[Work item]:
Go line by line through the entries below and copy those containing the string "multiple".

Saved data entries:
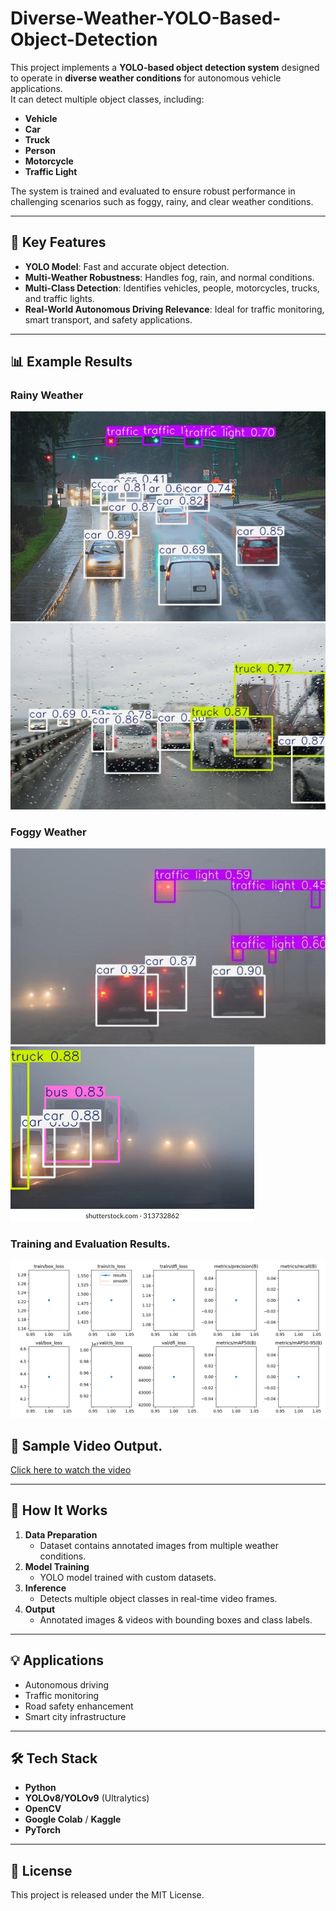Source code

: # Diverse-Weather-YOLO-Based-Object-Detection

This project implements a **YOLO-based object detection system** designed to operate in **diverse weather conditions** for autonomous vehicle applications.  
It can detect multiple object classes, including:

- **Vehicle**
- **Car**
- **Truck**
- **Person**
- **Motorcycle**
- **Traffic Light**

The system is trained and evaluated to ensure robust performance in challenging scenarios such as foggy, rainy, and clear weather conditions.

---

## 📌 Key Features
- **YOLO Model**: Fast and accurate object detection.
- **Multi-Weather Robustness**: Handles fog, rain, and normal conditions.
- **Multi-Class Detection**: Identifies vehicles, people, motorcycles, trucks, and traffic lights.
- **Real-World Autonomous Driving Relevance**: Ideal for traffic monitoring, smart transport, and safety applications.

---

## 📊 Example Results

### Rainy Weather
![Rainy Detection 01](Results%20Output/detected_rainy%20weather%2001.jpg)
![Rainy Detection 02](Results%20Output/detected_rainy%20weather%2002.jpg)

### Foggy Weather
![Foggy Detection 01](Results%20Output/detected_foggy%20weather%2001.jpg)
![Foggy Detection 02](Results%20Output/detected_foggy%20weather%2002.webp)




### Training and Evaluation Results.
![Results Graph](Results%20Output/results.png)


## 🎥 Sample Video Output.
[Click here to watch the video](Results%20Output/output_first_1000.mp4)

---

## 🚀 How It Works
1. **Data Preparation**  
   - Dataset contains annotated images from multiple weather conditions.
2. **Model Training**  
   - YOLO model trained with custom datasets.
3. **Inference**  
   - Detects multiple object classes in real-time video frames.
4. **Output**  
   - Annotated images & videos with bounding boxes and class labels.

---

## 💡 Applications
- Autonomous driving
- Traffic monitoring
- Road safety enhancement
- Smart city infrastructure

---

## 🛠 Tech Stack
- **Python**
- **YOLOv8/YOLOv9** (Ultralytics)
- **OpenCV**
- **Google Colab** / **Kaggle**
- **PyTorch**

---

## 📄 License
This project is released under the MIT License.
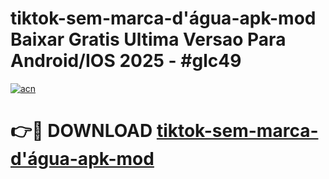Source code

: # tiktok-sem-marca-d'água-apk-mod Baixar Gratis Ultima Versao Para Android/IOS 2025 - #glc49

[![acn](https://github.com/user-attachments/assets/0f9c940e-d8b0-45ae-aac7-cd30a18b3e1c)](https://app.mediaupload.pro/?title=tiktok-sem-marca-d'água-apk-mod&ref=7F)

# 👉🔴 DOWNLOAD [tiktok-sem-marca-d'água-apk-mod](https://app.mediaupload.pro/?title=tiktok-sem-marca-d'água-apk-mod&ref=7F)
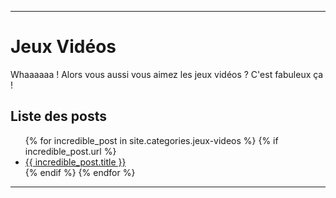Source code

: 
---
# Jeux Vidéos
Whaaaaaa ! Alors vous aussi vous aimez les jeux vidéos ? C'est fabuleux ça !

## Liste des posts
<ul>
  {% for incredible_post in site.categories.jeux-videos %}
    {% if incredible_post.url %}
        <li><a href="{{ site.baseurl }}/{{ incredible_post.url }}">{{ incredible_post.title }}</a></li>
    {% endif %}
  {% endfor %}
</ul>

---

[Result]:
It can detect multiple object classes, including:
   - Dataset contains annotated images from multiple weather conditions.
   - Detects multiple object classes in real-time video frames.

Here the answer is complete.